**Directions**
Up to and including the line containing "Write a program", please reproduce the lines of the listing below, starting from the top.

**Input records**
==================================================

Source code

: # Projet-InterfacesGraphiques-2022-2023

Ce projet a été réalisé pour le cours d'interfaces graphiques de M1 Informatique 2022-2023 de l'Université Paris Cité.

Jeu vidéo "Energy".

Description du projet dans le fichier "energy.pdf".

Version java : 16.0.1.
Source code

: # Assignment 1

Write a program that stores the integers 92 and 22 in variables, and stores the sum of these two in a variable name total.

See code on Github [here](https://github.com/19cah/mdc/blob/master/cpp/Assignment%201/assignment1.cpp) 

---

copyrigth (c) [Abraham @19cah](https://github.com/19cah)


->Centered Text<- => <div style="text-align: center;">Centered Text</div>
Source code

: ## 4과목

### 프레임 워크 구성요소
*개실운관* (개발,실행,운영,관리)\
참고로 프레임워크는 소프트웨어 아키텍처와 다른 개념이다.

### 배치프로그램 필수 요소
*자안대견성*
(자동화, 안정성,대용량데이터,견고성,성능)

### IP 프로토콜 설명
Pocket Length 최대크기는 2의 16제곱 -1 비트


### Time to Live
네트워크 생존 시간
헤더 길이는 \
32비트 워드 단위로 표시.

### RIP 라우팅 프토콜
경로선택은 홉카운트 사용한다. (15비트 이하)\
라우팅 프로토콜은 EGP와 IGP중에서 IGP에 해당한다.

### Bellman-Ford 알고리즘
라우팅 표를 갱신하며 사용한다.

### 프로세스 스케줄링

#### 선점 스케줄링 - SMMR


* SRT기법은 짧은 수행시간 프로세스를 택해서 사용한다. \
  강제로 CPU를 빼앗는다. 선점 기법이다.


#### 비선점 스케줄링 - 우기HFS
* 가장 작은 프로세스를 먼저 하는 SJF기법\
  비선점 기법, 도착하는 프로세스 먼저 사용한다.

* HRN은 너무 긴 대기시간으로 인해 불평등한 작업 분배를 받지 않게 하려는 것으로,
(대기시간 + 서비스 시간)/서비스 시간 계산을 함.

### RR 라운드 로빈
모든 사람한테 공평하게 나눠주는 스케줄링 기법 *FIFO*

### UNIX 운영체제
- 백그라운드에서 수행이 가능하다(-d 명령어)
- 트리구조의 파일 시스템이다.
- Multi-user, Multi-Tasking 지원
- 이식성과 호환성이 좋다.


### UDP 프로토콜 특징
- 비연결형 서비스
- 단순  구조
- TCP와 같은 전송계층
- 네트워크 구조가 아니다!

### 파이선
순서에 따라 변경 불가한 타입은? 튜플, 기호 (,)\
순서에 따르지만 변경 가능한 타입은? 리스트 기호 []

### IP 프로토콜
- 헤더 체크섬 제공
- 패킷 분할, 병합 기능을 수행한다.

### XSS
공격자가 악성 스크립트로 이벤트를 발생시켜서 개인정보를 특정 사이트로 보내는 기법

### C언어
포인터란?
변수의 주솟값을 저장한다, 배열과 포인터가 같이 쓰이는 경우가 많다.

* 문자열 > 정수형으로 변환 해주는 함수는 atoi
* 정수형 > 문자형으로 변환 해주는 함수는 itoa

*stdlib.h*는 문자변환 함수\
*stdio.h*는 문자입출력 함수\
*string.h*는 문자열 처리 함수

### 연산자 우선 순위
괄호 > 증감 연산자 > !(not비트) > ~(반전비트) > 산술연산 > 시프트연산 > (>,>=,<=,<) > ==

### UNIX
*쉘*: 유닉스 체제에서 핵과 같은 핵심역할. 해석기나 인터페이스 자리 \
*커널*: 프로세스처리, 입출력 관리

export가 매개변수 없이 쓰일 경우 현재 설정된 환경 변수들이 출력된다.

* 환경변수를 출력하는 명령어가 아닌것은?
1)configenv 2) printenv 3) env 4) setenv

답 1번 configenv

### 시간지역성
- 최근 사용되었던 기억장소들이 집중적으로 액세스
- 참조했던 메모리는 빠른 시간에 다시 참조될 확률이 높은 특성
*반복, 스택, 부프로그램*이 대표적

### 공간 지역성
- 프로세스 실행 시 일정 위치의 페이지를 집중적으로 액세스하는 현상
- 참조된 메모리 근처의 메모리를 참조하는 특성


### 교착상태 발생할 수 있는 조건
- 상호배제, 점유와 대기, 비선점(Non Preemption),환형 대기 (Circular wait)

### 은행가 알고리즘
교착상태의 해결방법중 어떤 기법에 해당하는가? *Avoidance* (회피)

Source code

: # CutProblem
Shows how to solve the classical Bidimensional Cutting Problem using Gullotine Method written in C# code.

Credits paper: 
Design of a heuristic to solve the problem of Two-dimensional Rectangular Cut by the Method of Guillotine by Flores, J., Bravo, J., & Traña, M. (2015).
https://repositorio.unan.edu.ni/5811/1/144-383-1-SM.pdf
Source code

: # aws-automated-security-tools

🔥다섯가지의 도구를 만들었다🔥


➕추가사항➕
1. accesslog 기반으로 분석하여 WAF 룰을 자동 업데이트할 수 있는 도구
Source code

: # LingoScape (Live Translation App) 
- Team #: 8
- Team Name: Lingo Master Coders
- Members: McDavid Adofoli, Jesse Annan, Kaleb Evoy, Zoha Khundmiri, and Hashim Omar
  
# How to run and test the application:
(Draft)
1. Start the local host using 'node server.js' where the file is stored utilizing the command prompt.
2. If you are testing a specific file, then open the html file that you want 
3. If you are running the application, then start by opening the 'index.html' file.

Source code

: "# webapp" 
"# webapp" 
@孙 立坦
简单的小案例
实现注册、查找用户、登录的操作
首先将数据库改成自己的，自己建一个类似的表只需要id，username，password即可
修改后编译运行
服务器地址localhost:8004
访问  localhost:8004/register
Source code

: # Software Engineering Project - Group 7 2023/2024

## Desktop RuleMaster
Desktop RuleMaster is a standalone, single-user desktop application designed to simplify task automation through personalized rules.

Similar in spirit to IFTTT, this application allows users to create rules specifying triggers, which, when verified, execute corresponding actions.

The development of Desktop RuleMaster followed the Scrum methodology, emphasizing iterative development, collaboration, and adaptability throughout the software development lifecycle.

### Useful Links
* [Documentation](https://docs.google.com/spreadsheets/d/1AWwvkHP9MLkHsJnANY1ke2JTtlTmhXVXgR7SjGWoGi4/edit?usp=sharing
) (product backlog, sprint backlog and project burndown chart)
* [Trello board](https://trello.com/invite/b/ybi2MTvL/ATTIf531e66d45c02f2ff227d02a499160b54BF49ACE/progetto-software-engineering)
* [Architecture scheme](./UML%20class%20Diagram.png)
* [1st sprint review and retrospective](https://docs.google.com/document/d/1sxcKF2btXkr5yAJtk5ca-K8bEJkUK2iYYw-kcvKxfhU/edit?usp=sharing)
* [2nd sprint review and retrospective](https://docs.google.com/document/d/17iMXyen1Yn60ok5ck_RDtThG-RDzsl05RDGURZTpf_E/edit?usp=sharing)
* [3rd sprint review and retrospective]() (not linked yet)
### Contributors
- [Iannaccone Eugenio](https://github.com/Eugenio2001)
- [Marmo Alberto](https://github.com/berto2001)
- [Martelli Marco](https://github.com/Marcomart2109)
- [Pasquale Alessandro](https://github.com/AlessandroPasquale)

==================================================

**Response**
Source code

: # Projet-InterfacesGraphiques-2022-2023

Ce projet a été réalisé pour le cours d'interfaces graphiques de M1 Informatique 2022-2023 de l'Université Paris Cité.

Jeu vidéo "Energy".

Description du projet dans le fichier "energy.pdf".

Version java : 16.0.1.
Source code

: # Assignment 1

Write a program that stores the integers 92 and 22 in variables, and stores the sum of these two in a variable name total.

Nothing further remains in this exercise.